Ireland announced Tuesday it has found illegal levels of dioxins - the chemicals that are devastating its pork industry - in cattle, but insisted its beef was safe to eat.

Agriculture Minister Brendan Smith said Ireland has decided not to recall any of its beef products at home or abroad because, unlike the contamination of pork products, the level and extent of dioxin found so far in cattle is much lower.

Smith said dioxin tests had come back positive for three farms out of 11 tested so far, while results were pending for 34 more farms that received dioxin-contaminated feed. He described the three farms that failed as "technically noncompliant, but not at a level that would pose any public health concern."

Smith said the government would prevent any cattle at those three farms from being slaughtered and put into the food chain until they could be individually tested for dioxin levels. Until then, he said, no meat from those farms would be permitted to enter the market.

Alan O'Reilly, deputy chief executive of the Food Safety Authority of Ireland, said dioxin levels detected in cattle from the three farms were two to three times over legal limits. He contrasted that with last week's finding of dioxin levels in pigs that were 80 to 200 times over those limits.

"There's a huge difference," O'Reilly said.

Ireland's chief medical officer, Dr. Tony Holohan, said the levels of dioxins detected in Irish beef and pork would not pose a health risk to anyone who ate either meat.
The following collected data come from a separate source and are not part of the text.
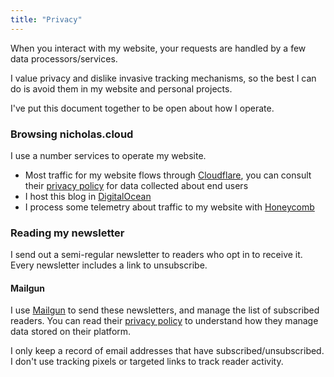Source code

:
 ```yaml
---
title: "Privacy"
---
```


When you interact with my website, your requests are handled by a few data processors/services.

I value privacy and dislike invasive tracking mechanisms, so the best I can do is avoid them in my website and personal projects.

I've put this document together to be open about how I operate.

### Browsing nicholas.cloud

I use a number services to operate my website.

-   Most traffic for my website flows through [Cloudflare](https://cloudflare.com/), you can consult their [privacy policy](https://www.cloudflare.com/en-au/privacypolicy/) for data collected about end users
-   I host this blog in [DigitalOcean](https://digitalocean.com/)
-   I process some telemetry about traffic to my website with [Honeycomb](https://honeycomb.io/)

### Reading my newsletter

I send out a semi-regular newsletter to readers who opt in to receive it. Every newsletter includes a link to unsubscribe.

#### Mailgun

I use [Mailgun](https://mailgun.com) to send these newsletters, and manage the list of subscribed readers. You can read their [privacy policy](https://www.mailgun.com/privacy-policy/) to understand how they manage data stored on their platform.

I only keep a record of email addresses that have subscribed/unsubscribed. I don't use tracking pixels or targeted links to track reader activity.
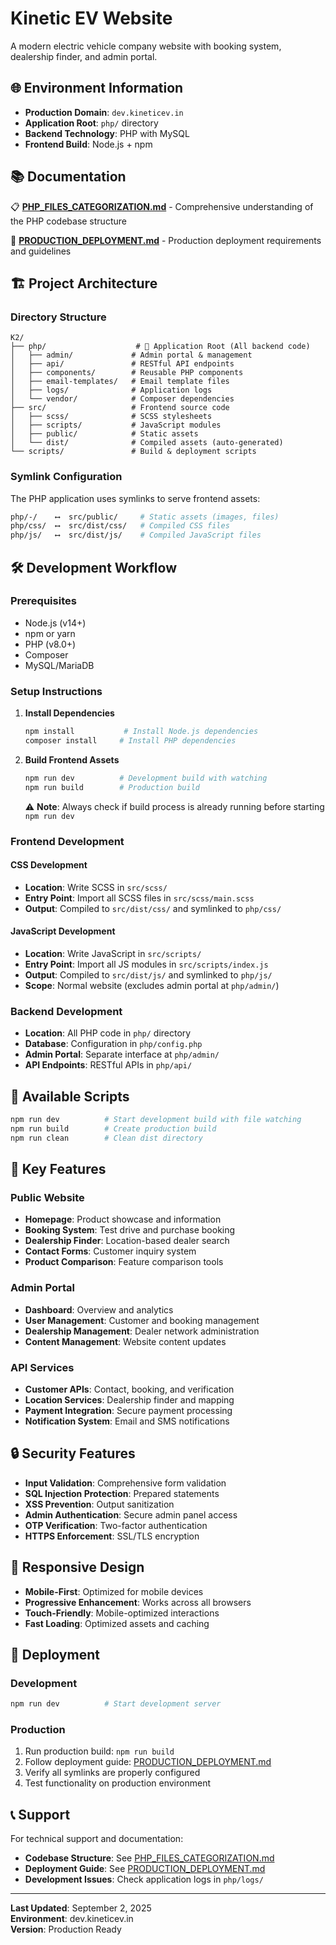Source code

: # Kinetic EV Website

A modern electric vehicle company website with booking system, dealership finder, and admin portal.

## 🌐 Environment Information

- **Production Domain**: `dev.kineticev.in`
- **Application Root**: `php/` directory
- **Backend Technology**: PHP with MySQL
- **Frontend Build**: Node.js + npm

## 📚 Documentation

📋 **[PHP_FILES_CATEGORIZATION.md](./PHP_FILES_CATEGORIZATION.md)** - Comprehensive understanding of the PHP codebase structure

🚀 **[PRODUCTION_DEPLOYMENT.md](./PRODUCTION_DEPLOYMENT.md)** - Production deployment requirements and guidelines

## 🏗️ Project Architecture

### Directory Structure
```
K2/
├── php/                    # 🎯 Application Root (All backend code)
│   ├── admin/             # Admin portal & management
│   ├── api/               # RESTful API endpoints
│   ├── components/        # Reusable PHP components
│   ├── email-templates/   # Email template files
│   ├── logs/              # Application logs
│   └── vendor/            # Composer dependencies
├── src/                   # Frontend source code
│   ├── scss/              # SCSS stylesheets
│   ├── scripts/           # JavaScript modules
│   ├── public/            # Static assets
│   └── dist/              # Compiled assets (auto-generated)
└── scripts/               # Build & deployment scripts
```

### Symlink Configuration
The PHP application uses symlinks to serve frontend assets:

```bash
php/-/    ⟷  src/public/     # Static assets (images, files)
php/css/  ⟷  src/dist/css/   # Compiled CSS files
php/js/   ⟷  src/dist/js/    # Compiled JavaScript files
```

## 🛠️ Development Workflow

### Prerequisites
- Node.js (v14+)
- npm or yarn
- PHP (v8.0+)
- Composer
- MySQL/MariaDB

### Setup Instructions

1. **Install Dependencies**
   ```bash
   npm install           # Install Node.js dependencies
   composer install     # Install PHP dependencies
   ```

2. **Build Frontend Assets**
   ```bash
   npm run dev          # Development build with watching
   npm run build        # Production build
   ```

   ⚠️ **Note**: Always check if build process is already running before starting `npm run dev`

### Frontend Development

#### CSS Development
- **Location**: Write SCSS in `src/scss/`
- **Entry Point**: Import all SCSS files in `src/scss/main.scss`
- **Output**: Compiled to `src/dist/css/` and symlinked to `php/css/`

#### JavaScript Development
- **Location**: Write JavaScript in `src/scripts/`
- **Entry Point**: Import all JS modules in `src/scripts/index.js`
- **Output**: Compiled to `src/dist/js/` and symlinked to `php/js/`
- **Scope**: Normal website (excludes admin portal at `php/admin/`)

### Backend Development
- **Location**: All PHP code in `php/` directory
- **Database**: Configuration in `php/config.php`
- **Admin Portal**: Separate interface at `php/admin/`
- **API Endpoints**: RESTful APIs in `php/api/`

## 🔧 Available Scripts

```bash
npm run dev          # Start development build with file watching
npm run build        # Create production build
npm run clean        # Clean dist directory
```

## 🌟 Key Features

### Public Website
- **Homepage**: Product showcase and information
- **Booking System**: Test drive and purchase booking
- **Dealership Finder**: Location-based dealer search
- **Contact Forms**: Customer inquiry system
- **Product Comparison**: Feature comparison tools

### Admin Portal
- **Dashboard**: Overview and analytics
- **User Management**: Customer and booking management
- **Dealership Management**: Dealer network administration
- **Content Management**: Website content updates

### API Services
- **Customer APIs**: Contact, booking, and verification
- **Location Services**: Dealership finder and mapping
- **Payment Integration**: Secure payment processing
- **Notification System**: Email and SMS notifications

## 🔒 Security Features

- **Input Validation**: Comprehensive form validation
- **SQL Injection Protection**: Prepared statements
- **XSS Prevention**: Output sanitization
- **Admin Authentication**: Secure admin panel access
- **OTP Verification**: Two-factor authentication
- **HTTPS Enforcement**: SSL/TLS encryption

## 📱 Responsive Design

- **Mobile-First**: Optimized for mobile devices
- **Progressive Enhancement**: Works across all browsers
- **Touch-Friendly**: Mobile-optimized interactions
- **Fast Loading**: Optimized assets and caching

## 🚀 Deployment

### Development
```bash
npm run dev          # Start development server
```

### Production
1. Run production build: `npm run build`
2. Follow deployment guide: [PRODUCTION_DEPLOYMENT.md](./PRODUCTION_DEPLOYMENT.md)
3. Verify all symlinks are properly configured
4. Test functionality on production environment

## 📞 Support

For technical support and documentation:
- **Codebase Structure**: See [PHP_FILES_CATEGORIZATION.md](./PHP_FILES_CATEGORIZATION.md)
- **Deployment Guide**: See [PRODUCTION_DEPLOYMENT.md](./PRODUCTION_DEPLOYMENT.md)
- **Development Issues**: Check application logs in `php/logs/`

---

**Last Updated**: September 2, 2025  
**Environment**: dev.kineticev.in  
**Version**: Production Ready

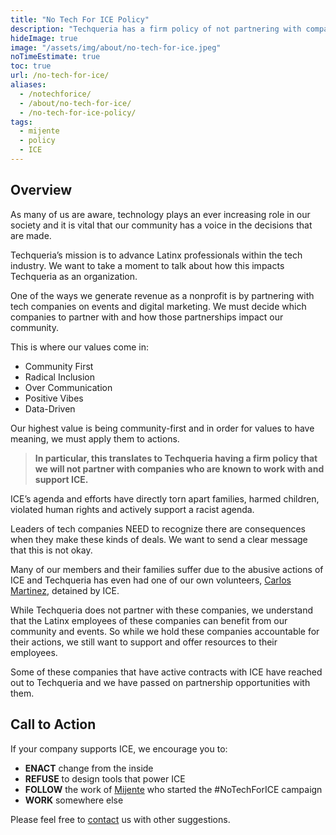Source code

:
 ```yaml
---
title: "No Tech For ICE Policy"
description: "Techqueria has a firm policy of not partnering with companies that have active contracts with ICE."
hideImage: true
image: "/assets/img/about/no-tech-for-ice.jpeg"
noTimeEstimate: true
toc: true
url: /no-tech-for-ice/
aliases:
  - /notechforice/
  - /about/no-tech-for-ice/
  - /no-tech-for-ice-policy/
tags:
  - mijente
  - policy
  - ICE
---
```


## Overview

As many of us are aware, technology plays an ever increasing role in our society and it is vital that our community has a voice in the decisions that are made.

Techqueria’s mission is to advance Latinx professionals within the tech industry. We want to take a moment to talk about how this impacts Techqueria as an organization.

One of the ways we generate revenue as a nonprofit is by partnering with tech companies on events and digital marketing. We must decide which companies to partner with and how those partnerships impact our community.

This is where our values come in:

- Community First
- Radical Inclusion
- Over Communication
- Positive Vibes
- Data-Driven

Our highest value is being community-first and in order for values to have meaning, we must apply them to actions.

> **In particular, this translates to Techqueria having a firm policy that we will not partner with companies who are known to work with and support ICE.**

ICE’s agenda and efforts have directly torn apart families, harmed children, violated human rights and actively support a racist agenda.

Leaders of tech companies NEED to recognize there are consequences when they make these kinds of deals. We want to send a clear message that this is not okay.

Many of our members and their families suffer due to the abusive actions of ICE and Techqueria has even had one of our own volunteers,
[Carlos Martinez](https://tucson.com/news/local/tucsonan-among-first-to-receive-daca-protection-now-detained-after/article_a02ac0a4-5f4e-55aa-b097-be94921784bb.html), detained by ICE.

While Techqueria does not partner with these companies, we understand that the Latinx employees of these companies can benefit from our community and events. So while we hold these companies accountable for their actions, we still want to support and offer resources to their employees.

Some of these companies that have active contracts with ICE have reached out to Techqueria and we have passed on partnership opportunities with them.

## Call to Action

If your company supports ICE, we encourage you to:

- **ENACT** change from the inside
- **REFUSE** to design tools that power ICE
- **FOLLOW** the work of [Mijente](https://mijente.net/) who started the #NoTechForICE campaign
- **WORK** somewhere else

Please feel free to [contact](/contact/) us with other suggestions.
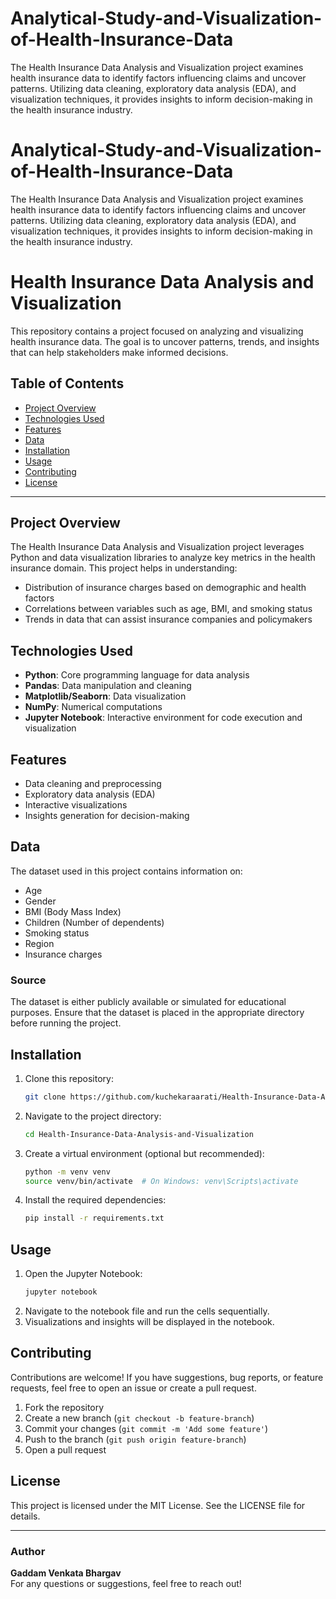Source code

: # Analytical-Study-and-Visualization-of-Health-Insurance-Data
The Health Insurance Data Analysis and Visualization project examines health insurance data to identify factors influencing claims and uncover patterns. Utilizing data cleaning, exploratory data analysis (EDA), and visualization techniques, it provides insights to inform decision-making in the health insurance industry.

# Analytical-Study-and-Visualization-of-Health-Insurance-Data
The Health Insurance Data Analysis and Visualization project examines health insurance data to identify factors influencing claims and uncover patterns. Utilizing data cleaning, exploratory data analysis (EDA), and visualization techniques, it provides insights to inform decision-making in the health insurance industry.

# Health Insurance Data Analysis and Visualization

This repository contains a project focused on analyzing and visualizing health insurance data. The goal is to uncover patterns, trends, and insights that can help stakeholders make informed decisions.

## Table of Contents
- [Project Overview](#project-overview)
- [Technologies Used](#technologies-used)
- [Features](#features)
- [Data](#data)
- [Installation](#installation)
- [Usage](#usage)
- [Contributing](#contributing)
- [License](#license)

---

## Project Overview
The Health Insurance Data Analysis and Visualization project leverages Python and data visualization libraries to analyze key metrics in the health insurance domain. This project helps in understanding:

- Distribution of insurance charges based on demographic and health factors
- Correlations between variables such as age, BMI, and smoking status
- Trends in data that can assist insurance companies and policymakers

## Technologies Used
- **Python**: Core programming language for data analysis
- **Pandas**: Data manipulation and cleaning
- **Matplotlib/Seaborn**: Data visualization
- **NumPy**: Numerical computations
- **Jupyter Notebook**: Interactive environment for code execution and visualization

## Features
- Data cleaning and preprocessing
- Exploratory data analysis (EDA)
- Interactive visualizations
- Insights generation for decision-making

## Data
The dataset used in this project contains information on:
- Age
- Gender
- BMI (Body Mass Index)
- Children (Number of dependents)
- Smoking status
- Region
- Insurance charges

### Source
The dataset is either publicly available or simulated for educational purposes. Ensure that the dataset is placed in the appropriate directory before running the project.

## Installation
1. Clone this repository:
   ```bash
   git clone https://github.com/kuchekaraarati/Health-Insurance-Data-Analysis-and-Visualization.git
   ```
2. Navigate to the project directory:
   ```bash
   cd Health-Insurance-Data-Analysis-and-Visualization
   ```
3. Create a virtual environment (optional but recommended):
   ```bash
   python -m venv venv
   source venv/bin/activate  # On Windows: venv\Scripts\activate
   ```
4. Install the required dependencies:
   ```bash
   pip install -r requirements.txt
   ```

## Usage
1. Open the Jupyter Notebook:
   ```bash
   jupyter notebook
   ```
2. Navigate to the notebook file and run the cells sequentially.
3. Visualizations and insights will be displayed in the notebook.

## Contributing
Contributions are welcome! If you have suggestions, bug reports, or feature requests, feel free to open an issue or create a pull request.

1. Fork the repository
2. Create a new branch (`git checkout -b feature-branch`)
3. Commit your changes (`git commit -m 'Add some feature'`)
4. Push to the branch (`git push origin feature-branch`)
5. Open a pull request

## License
This project is licensed under the MIT License. See the LICENSE file for details.

---

### Author
**Gaddam Venkata Bhargav**  
For any questions or suggestions, feel free to reach out!
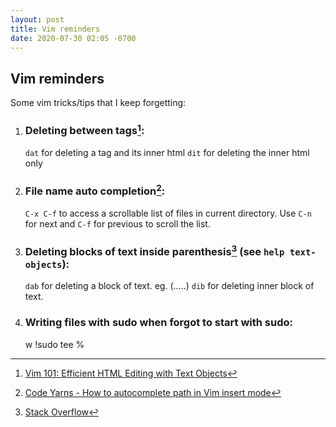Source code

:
 ```yaml
---
layout: post
title: Vim reminders
date: 2020-07-30 02:05 -0700
---
```


## Vim reminders

Some vim tricks/tips that I keep forgetting:

1. ### Deleting between tags[^1]: 
   `dat` for deleting a tag and its inner html
   `dit` for deleting the inner html only
2. ### File name auto completion[^2]:
   `C-x C-f` to access a scrollable list of files in current directory. Use `C-n` for next and `C-f` for previous to scroll the list.
3. ### Deleting blocks of text inside parenthesis[^3] (see `help text-objects`):
   `dab` for deleting a block of text. eg. (.....)
   `dib` for deleting inner block of text.
   
4. ### Writing files with sudo when forgot to start with sudo:
   w !sudo tee %
   
[^1]: [Vim 101: Efficient HTML Editing with Text Objects](https://medium.com/usevim/vim-101-efficient-html-editing-with-text-objects-1571734718e3)
[^2]: [Code Yarns - How to autocomplete path in Vim insert mode](https://codeyarns.github.io/tech/2016-10-06-how-to-autocomplete-path-in-vim-insert-mode.html)
[^3]: [Stack Overflow](https://stackoverflow.com/questions/405415/can-you-grab-or-delete-between-parentheses-in-vi-vim)

[^4]: [write with sudo trick](https://stackoverflow.com/questions/2600783/how-does-the-vim-write-with-sudo-trick-work)
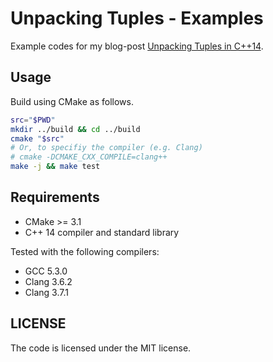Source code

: # Unpacking Tuples - Examples

Example codes for my blog-post [Unpacking Tuples in
C++14](http://aherrmann.github.io/programming/2016/02/28/unpacking-tuples-in-cpp14).

## Usage

Build using CMake as follows.

``` sh
src="$PWD"
mkdir ../build && cd ../build
cmake "$src"
# Or, to specifiy the compiler (e.g. Clang)
# cmake -DCMAKE_CXX_COMPILE=clang++
make -j && make test
```

## Requirements

* CMake >= 3.1
* C++ 14 compiler and standard library

 Tested with the following compilers:

 - GCC 5.3.0
 - Clang 3.6.2
 - Clang 3.7.1

## LICENSE

The code is licensed under the MIT license.
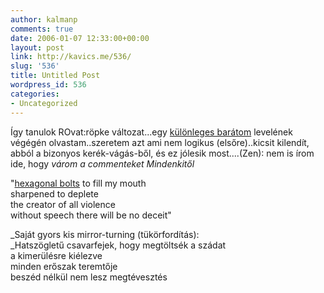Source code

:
 ```yaml
---
author: kalmanp
comments: true
date: 2006-01-07 12:33:00+00:00
layout: post
link: http://kavics.me/536/
slug: '536'
title: Untitled Post
wordpress_id: 536
categories:
- Uncategorized
---
```


Így tanulok ROvat:röpke változat...egy [különleges barátom](http://manikinfaint.webgalaxy.hu/) levelének végégén olvastam..szeretem azt ami nem logikus (elsőre)..kicsit kilendít, abból a bizonyos kerék-vágás-ből, és ez jólesik most....(Zen): nem is írom ide, hogy _várom a commenteket Mindenkitől_




"[hexagonal bolts](http://www.m-osaka.com/en/exhibitors/145/img/145_01.jpg) to fill my mouth  
sharpened to deplete  
the creator of all violence  
without speech there will be no deceit" 




_Saját gyors kis mirror-turning (tükörfordítás):  
_Hatszögletű csavarfejek, hogy megtöltsék a szádat  
a kimerülésre kiélezve  
minden erőszak teremtője  
beszéd nélkül nem lesz megtévesztés
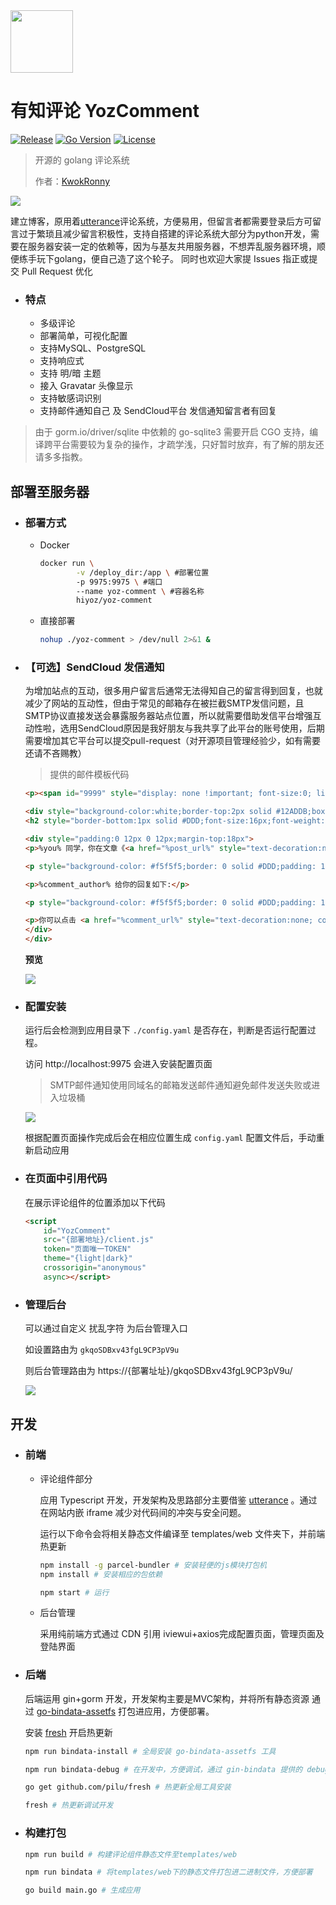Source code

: 

<img src="./docs/logo.png" width="100px"/>

# 有知评论 YozComment

[![Release](https://github.com/hiyoz/yoz-comment/actions/workflows/release.yml/badge.svg)](https://github.com/hiyoz/yoz-comment/actions/workflows/release.yml)
[![Go Version](https://img.shields.io/github/go-mod/go-version/hiyoz/yoz-comment)]()
[![License](https://img.shields.io/github/license/hiyoz/yoz-comment)]()


> 开源的 golang 评论系统
> 
> 作者：[KwokRonny](https://kwokronny.top)

![](./docs/preview.jpg)

建立博客，原用着[utterance](https://github.com/utterance/utterances)评论系统，方便易用，但留言者都需要登录后方可留言过于繁琐且减少留言积极性，支持自搭建的评论系统大部分为python开发，需要在服务器安装一定的依赖等，因为与基友共用服务器，不想弄乱服务器环境，顺便练手玩下golang，便自己造了这个轮子。
同时也欢迎大家提 Issues 指正或提交 Pull Request 优化

- ### 特点
	* 多级评论
	* 部署简单，可视化配置
	* 支持MySQL、PostgreSQL
	* 支持响应式
	* 支持 明/暗 主题
	* 接入 Gravatar 头像显示
	* 支持敏感词识别
	* 支持邮件通知自己 及 SendCloud平台 发信通知留言者有回复

> 由于 gorm.io/driver/sqlite 中依赖的 go-sqlite3 需要开启 CGO 支持，编译跨平台需要较为复杂的操作，才疏学浅，只好暂时放弃，有了解的朋友还请多多指教。
	

## 部署至服务器

- ### 部署方式
	- Docker 
		```bash
		docker run \
				-v /deploy_dir:/app \ #部署位置
				-p 9975:9975 \ #端口
				--name yoz-comment \ #容器名称
				hiyoz/yoz-comment
		```

	- 直接部署
		```bash
		nohup ./yoz-comment > /dev/null 2>&1 &
		```

- ### 【可选】SendCloud 发信通知

	为增加站点的互动，很多用户留言后通常无法得知自己的留言得到回复，也就减少了网站的互动性，但由于常见的邮箱存在被拦截SMTP发信问题，且SMTP协议直接发送会暴露服务器站点位置，所以就需要借助发信平台增强互动性啦，选用SendCloud原因是我好朋友与我共享了此平台的账号使用，后期需要增加其它平台可以提交pull-request（对开源项目管理经验少，如有需要还请不吝赐教）

	> 提供的邮件模板代码
	
	```html
	<p><span id="9999" style="display: none !important; font-size:0; line-height:0">你在 KwokRonny 博客上的留言有回复啦</span></p>

	<div style="background-color:white;border-top:2px solid #12ADDB;box-shadow:0 1px 3px #AAAAAA; line-height:180%; padding:0 15px 12px;width:500px;margin:100px auto;color:#555555;font-family:Century Gothic,Trebuchet MS,Hiragino Sans GB,微软雅黑,Microsoft Yahei,Tahoma,Helvetica,Arial,SimSun,sans-serif;font-size:14px;">
	<h2 style="border-bottom:1px solid #DDD;font-size:16px;font-weight:normal;padding:13px 0 10px 0;"><span style="color: #12ADDB;font-weight: bold;">&gt; </span>你在 <a href="https://kwokronny.top" style="text-decoration:none;color: #12ADDB;" target="_blank">KwokRonny</a> 博客上的留言有回复啦！</h2>

	<div style="padding:0 12px 0 12px;margin-top:18px">
	<p>%you% 同学，你在文章《<a href="%post_url%" style="text-decoration:none; color:#12addb" target="_blank">%post%</a>》上的评论:</p>

	<p style="background-color: #f5f5f5;border: 0 solid #DDD;padding: 10px 15px;margin:18px 0">%you_comment%</p>

	<p>%comment_author% 给你的回复如下:</p>

	<p style="background-color: #f5f5f5;border: 0 solid #DDD;padding: 10px 15px;margin:18px 0">%comment%</p>

	<p>你可以点击 <a href="%comment_url%" style="text-decoration:none; color:#12addb" target="_blank">查看回复的完整內容 </a>，欢迎再来玩呀~</p>
	</div>
	</div>
	```

	__预览__

	![](./docs/mail_preview.png)

- ### 配置安装

	运行后会检测到应用目录下 `./config.yaml` 是否存在，判断是否运行配置过程。

	访问 http://localhost:9975 会进入安装配置页面
	
	> SMTP邮件通知使用同域名的邮箱发送邮件通知避免邮件发送失败或进入垃圾桶

	![](./docs/install.jpg)

	根据配置页面操作完成后会在相应位置生成 `config.yaml` 配置文件后，手动重新启动应用

- ### 在页面中引用代码
	
	在展示评论组件的位置添加以下代码

	```html
	<script 
		id="YozComment" 
		src="{部署地址}/client.js" 
		token="页面唯一TOKEN" 
		theme="{light|dark}" 
		crossorigin="anonymous" 
		async></script>
	```

- ### 管理后台

	可以通过自定义 扰乱字符 为后台管理入口

	如设置路由为 `gkqoSDBxv43fgL9CP3pV9u`

	则后台管理路由为 https://{部署址址}/gkqoSDBxv43fgL9CP3pV9u/

	![](./docs/manage.jpg)

## 开发

- ### 前端

	- 评论组件部分

		应用 Typescript 开发，开发架构及思路部分主要借鉴 [utterance](https://github.com/utterance/utterances) 。通过在网站内嵌 iframe 减少对代码间的冲突与安全问题。
		
		运行以下命令会将相关静态文件编译至 templates/web 文件夹下，并前端热更新

		```bash
		npm install -g parcel-bundler # 安装轻便的js模块打包机
		npm install # 安装相应的包依赖

		npm start # 运行
		```
	
	- 后台管理

		采用纯前端方式通过  CDN 引用 iviewui+axios完成配置页面，管理页面及登陆界面

- ### 后端

	后端运用 gin+gorm 开发，开发架构主要是MVC架构，并将所有静态资源 通过 [go-bindata-assetfs](https://github.com/elazarl/go-bindata-assetfs/) 打包进应用，方便部署。

	安装 [fresh](https://github.com/pilu/fresh) 开启热更新

	```bash 
	npm run bindata-install # 全局安装 go-bindata-assetfs 工具

	npm run bindata-debug # 在开发中，方便调试，通过 gin-bindata 提供的 debug 方法 对静态资源通过链接的方法调用

	go get github.com/pilu/fresh # 热更新全局工具安装

	fresh # 热更新调试开发
	```

- ### 构建打包

	```bash
	npm run build # 构建评论组件静态文件至templates/web

	npm run bindata # 将templates/web下的静态文件打包进二进制文件，方便部署

	go build main.go # 生成应用
	```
"To all intents and purposes this is not a public health issue. ... We do not expect to see symptoms as a result of this," Holohan said.

Nonetheless, the latest findings threatened to undermine Ireland's annual $2 billion industry in beef, Ireland's primary agricultural export - more than three times the value of Ireland's gridlocked pork industry.

Ireland's major pigmeat processors have been refusing to start slaughtering an estimated 100,000 pigs at nine farms where illegally high levels of dioxins have been confirmed. The processors have already laid off 1,400 workers and say they won't budge until the government reimburses their costs.